But in some ways, Atoosa Unedited is a natural extension of what Rubenstein’s been doing all along. Jessica Coen covered Rubenstein when she was the editor of Gawker in the aughts (and now works as the chief content officer at the business news outfit Morning Brew). “Whether intentional or not, Atoosa was ahead of the curve on the influencer thing,” Coen told me—which is to say, she has long been a uniquely canny steward of her personal brand. “The way she’s sharing intimate personal stories as a means to reestablish her voice today is fundamentally the same thing she was doing 15 years ago.”
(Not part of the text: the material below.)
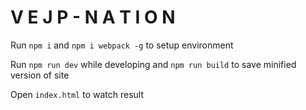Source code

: # V E J P - N A T I O N

Run `npm i` and `npm i webpack -g` to setup environment

Run `npm run dev` while developing and `npm run build` to save minified version of site

Open `index.html` to watch result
Coen, who hadn’t heard about the Substack before we talked, was admittedly puzzled by the whole thing. As nimble a self-marketer as Atoosa clearly is, we’re now in a very different cultural moment than the one she came up in. During Rubenstein’s period of professional dormancy, Jezebel was founded; xoJane rose and fell; seemingly every news outlet launched its own “personal essay” vertical; much ink was spilled about what the “the first-person industrial complex” means for female writers. “We are well past peak woman confessional essay,” Coen said. “Girl, where were you 10 years ago? Where were you in 2012 or 2013?”
When I asked Rubenstein where her newsletter fit into this space, she was well-aware that the word confessional could evoke “a voyeuristic train wreck,” and said that’s not how she sees what she does. “There’s an element of healing, I hope, in the work that I do.”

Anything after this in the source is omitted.